Uses K-fold cross validation to obtain out-of-sample log-likelihood and misclassification rates. Lambda is tuned within each cross validation fold.

Description

The data is divided into K folds. ordinalNet is fit KK times, each time leaving out one fold as a test set. For each of the KK model fits, lambda can be tuned by AIC or BIC, or cross validation. If cross validation is used, the user can choose whether to user the best average out-of-sample log-likelihood, misclassification rate, Brier score, or percentage of deviance explained. The user can also choose the number of cross validation folds to use for tuning. Once the model is tuned, the out of sample log-likelihood, misclassification rate, Brier score, and percentage of deviance explained are calculated on the held out test set.

Usage

ordinalNetCV(
  x,
  y,
  lambdaVals = NULL,
  folds = NULL,
  nFolds = 5,
  nFoldsCV = 5,
  tuneMethod = c("cvLoglik", "cvMisclass", "cvBrier", "cvDevPct", "aic", "bic"),
  printProgress = TRUE,
  warn = TRUE,
  ...
)

Arguments

x

Covariate matrix.

y

Response variable. Can be a factor, ordered factor, or a matrix where each row is a multinomial vector of counts. A weighted fit can be obtained using the matrix option, since the row sums are essentially observation weights.
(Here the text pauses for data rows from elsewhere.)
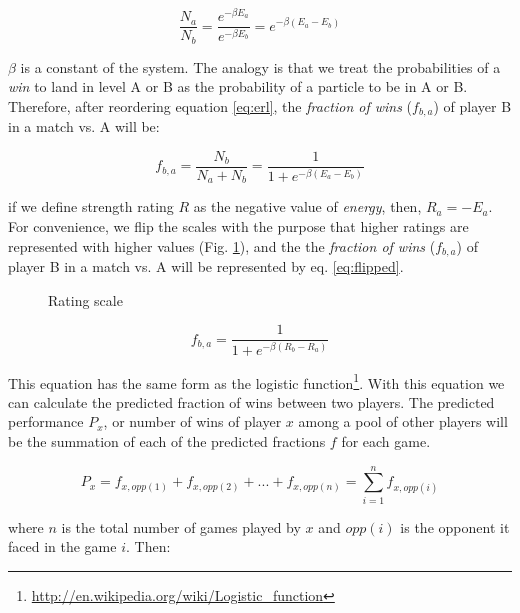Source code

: \documentclass[12pt]{article}
\begin{document}
	\begin{equation} \label{eq:erl}
	\frac{N_{a}}{N_{b}} = \frac{ e^{-\beta E_{a}} }{ e^{-\beta E_{b}} } = e^{-\beta(E_{a}-E_{b})}
	\end{equation}

$\beta$ is a constant of the system.
The analogy is that we treat the probabilities of a \textit{win} to land in level A or B as the probability of a particle to be in A or B.
Therefore, after reordering equation \ref{eq:erl}, the \textit{fraction of wins} ($f_{b,a}$) of player B in a match vs. A will be:

	\begin{equation}
	f_{b,a}  = \frac{ N_{b} }{ N_{a}+N_{b} }  =     \frac{1}{1 + e^{-\beta(E_{a}-E_{b})}}  
	\end{equation}

if we define strength rating $R$ as the negative value of \textit{energy}, then, $R_{a} = -E_{a}$.
For convenience, we flip the scales with the purpose that higher ratings are represented with higher values (Fig. \ref{fig:figlevels2}), and the the \textit{fraction of wins} ($f_{b,a}$) of player B in a match vs. A will be represented by eq. \ref{eq:flipped}.

	\begin{figure}[htb]
	\caption{\label{fig:figlevels2} Rating scale}
	\end{figure}


	\begin{equation} \label{eq:flipped}
	f_{b,a}  = \frac{1}{1 + e^{-\beta(R_{b}-R_{a})}}
	\end{equation}

This equation has the same form as the logistic function\footnote{\url{http://en.wikipedia.org/wiki/Logistic_function}}.
With this equation we can calculate the predicted fraction of wins between two players. 
The predicted performance $P_{x}$, or number of wins of player $x$ among a pool of other players will be the summation of each of the predicted fractions $f$ for each game.

	\begin{equation}
	P_{x} = f_{x,opp(1)} + f_{x,opp(2)} + ... + f_{x,opp(n)} = \sum\limits_{i=1}^n f_{x,opp(i)}
	\end{equation}

where $n$ is the total number of games played by $x$ and $opp(i)$ is the opponent it faced in the game $i$. Then:
\end{document}
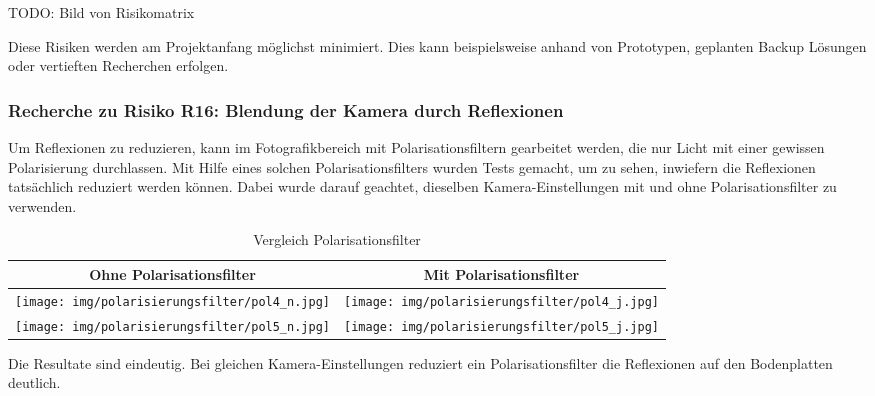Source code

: \documentclass[../main.tex]{subfiles}
\begin{document}
\newpage
TODO: Bild von Risikomatrix

Diese Risiken werden am Projektanfang möglichst minimiert. Dies kann beispielsweise anhand von Prototypen, geplanten Backup Lösungen oder vertieften Recherchen erfolgen.

\subsubsection{Recherche zu Risiko R16: Blendung der Kamera durch Reflexionen}
Um Reflexionen zu reduzieren, kann im Fotografikbereich mit Polarisationsfiltern gearbeitet werden, die nur Licht mit einer gewissen Polarisierung durchlassen. Mit Hilfe eines solchen Polarisationsfilters wurden Tests gemacht, um zu sehen, inwiefern die Reflexionen tatsächlich reduziert werden können. Dabei wurde darauf geachtet, dieselben Kamera-Einstellungen mit und ohne Polarisationsfilter zu verwenden.

\begin{table}[h!]
    \centering
    \begin{tabular}{|c|c|}
        \hline
        \parbox[c][1cm][c]{3cm}{\centering Ohne Polarisationsfilter} &
        \parbox[c][1cm][c]{3cm}{\centering Mit Polarisationsfilter} \\
        \hline
        \texttt{[image: img/polarisierungsfilter/pol4\_n.jpg]} & 
        \texttt{[image: img/polarisierungsfilter/pol4\_j.jpg]}  \\
        \hline 
        \texttt{[image: img/polarisierungsfilter/pol5\_n.jpg]} & 
        \texttt{[image: img/polarisierungsfilter/pol5\_j.jpg]} \\
        \hline
    \end{tabular}
    \caption{Vergleich Polarisationsfilter}
\end{table}

Die Resultate sind eindeutig. Bei gleichen Kamera-Einstellungen reduziert ein Polarisationsfilter die Reflexionen auf den Bodenplatten deutlich.


\addtocounter{subsection}{1}



\end{document}
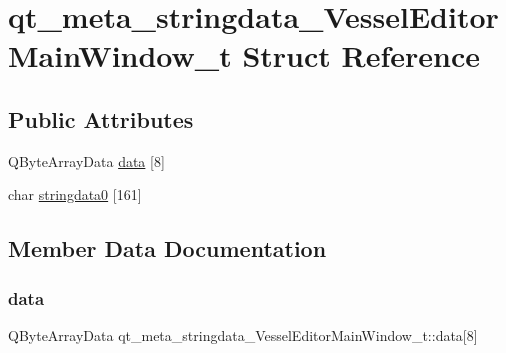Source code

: \hypertarget{structqt__meta__stringdata___vessel_editor_main_window__t}{}\section{qt\+\_\+meta\+\_\+stringdata\+\_\+\+Vessel\+Editor\+Main\+Window\+\_\+t Struct Reference}
\label{structqt__meta__stringdata___vessel_editor_main_window__t}
\subsection*{Public Attributes}
\begin{DoxyCompactItemize}
\item 
Q\+Byte\+Array\+Data \mbox{\hyperlink{structqt__meta__stringdata___vessel_editor_main_window__t_ae699f976c35b967771b7ec2b9323e5ef}{data}} \mbox{[}8\mbox{]}
\item 
char \mbox{\hyperlink{structqt__meta__stringdata___vessel_editor_main_window__t_a7984b67804da70b38a47b48e879ae5cd}{stringdata0}} \mbox{[}161\mbox{]}
\end{DoxyCompactItemize}


\subsection{Member Data Documentation}
\mbox{\label{structqt__meta__stringdata___vessel_editor_main_window__t_ae699f976c35b967771b7ec2b9323e5ef}} 
\subsubsection{\texorpdfstring{data}{data}}
{\footnotesize\ttfamily Q\+Byte\+Array\+Data qt\+\_\+meta\+\_\+stringdata\+\_\+\+Vessel\+Editor\+Main\+Window\+\_\+t\+::data\mbox{[}8\mbox{]}}

\mbox{\label{structqt__meta__stringdata___vessel_editor_main_window__t_a7984b67804da70b38a47b48e879ae5cd}} 
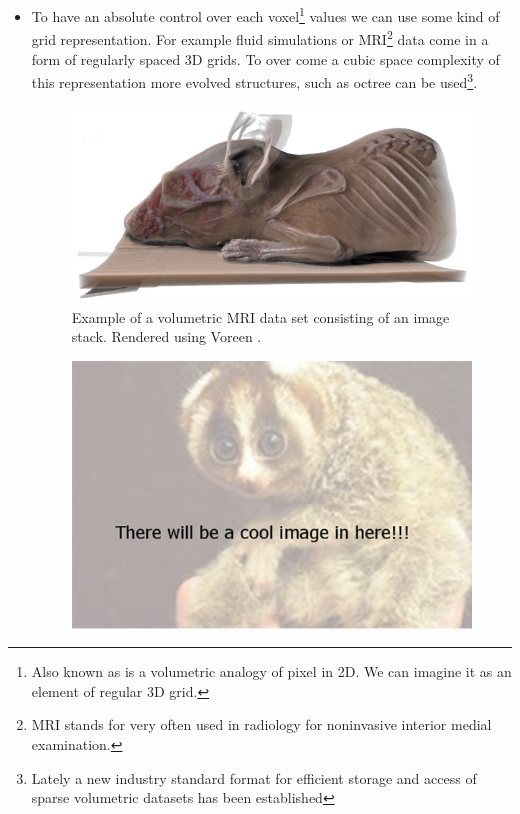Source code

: \begin{itemize}
\item {}
To have an absolute control over each voxel\footnote{Also known as  is a volumetric analogy of pixel in 2D. We can imagine it as an element of regular 3D grid.} values we can use some kind of grid representation. For example fluid simulations or MRI\footnote{MRI stands for  very often used in radiology for noninvasive interior medial examination. } data come in a form of regularly spaced 3D grids. To over come a cubic space complexity of this representation more evolved structures, such as octree can be used\footnote{Lately a new industry standard format \cite{OPENVDB} for efficient storage and access of sparse volumetric datasets has been established}.

\begin{minipage}{\linewidth}
      \begin{minipage}{0.45\linewidth}
          \begin{figure}[H]
              \includegraphics[width=\linewidth]{images/volumerat}
              \captionsetup{width=\linewidth}
              \caption[Volumetric image data example, source \cite{RDR10}.]{Example of a volumetric MRI data set consisting of an image stack. Rendered using Voreen  \cite{RDR10}.}\label{fig:RAT}
          \end{figure}
      \end{minipage}
      \hspace{0.05\linewidth}
      \begin{minipage}{0.45\linewidth}
          \begin{figure}[H]
              \includegraphics[width=\linewidth]{images/temp}

\end{figure}
\end{minipage}
\end{minipage}
\end{itemize}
Non-integer matrix entries are allowed.

lambdaVals

An optional user-specified lambda sequence (vector). If NULL, a sequence will be generated using the model fit to the full training data. This default sequence is based on nLambda and lambdaMinRatio, which can be passed as additional arguments (otherwise ordinalNet default values are used). The maximum lambda is the smallest value that sets all penalized coefficients to zero, and the minimum lambda is the maximum value multiplied by the factor lambdaMinRatio.

folds

An optional list, where each element is a vector of row indices corresponding to a different cross validation fold. Indices correspond to rows of the x matrix. Each index number should be used in exactly one fold. If NULL, the data will be randomly divided into equally-sized partitions. It is recommended to call set.seed before calling ordinalNetCV for reproducibility.

nFolds

Numer of cross validation folds. Only used if folds=NULL.

nFoldsCV

Number of cross validation folds used to tune lambda for each training set (i.e. within each training fold). Only used of tuneMethod is "cvLoglik", "cvMisclass", "cvBrier", or "cvDevPct.

tuneMethod

Method used to tune lambda for each training set (ie. within each training fold). The "cvLoglik", "cvMisclass", "cvBrier", and "cvDevPct" methods use cross validation with nFoldsCV folds and select the lambda value with the best average out-of-sample performance. The "aic" and "bic" methods are less computationally intensive because they do not require the model to be fit multiple times. Note that for the methods that require cross validation, the fold splits are determined randomly and cannot be specified by the user. The set.seed() function should be called prior to ordinalNetCV for reproducibility.

printProgress

Logical. If TRUE the fitting progress is printed to the terminal.

warn

Logical. If TRUE, the following warning message is displayed when fitting a cumulative probability model with nonparallelTerms=TRUE (i.e. nonparallel or semi-parallel model). "Warning message: For out-of-sample data, the cumulative probability model with nonparallelTerms=TRUE may predict cumulative probabilities that are not monotone increasing." The warning is displayed by default, but the user may wish to disable it.

...

Other arguments (besides x, y, lambdaVals, and warn) passed to ordinalNet.

Details

  • The fold partition splits can be passed by the user via the folds argument. By default, the data are randomly divided into equally-sized partitions. Note that if lambda is tuned by cross validation, the fold splits are determined randomly and cannot be specified by the user. The set.seed function should be called prior to ordinalNetCV for reproducibility.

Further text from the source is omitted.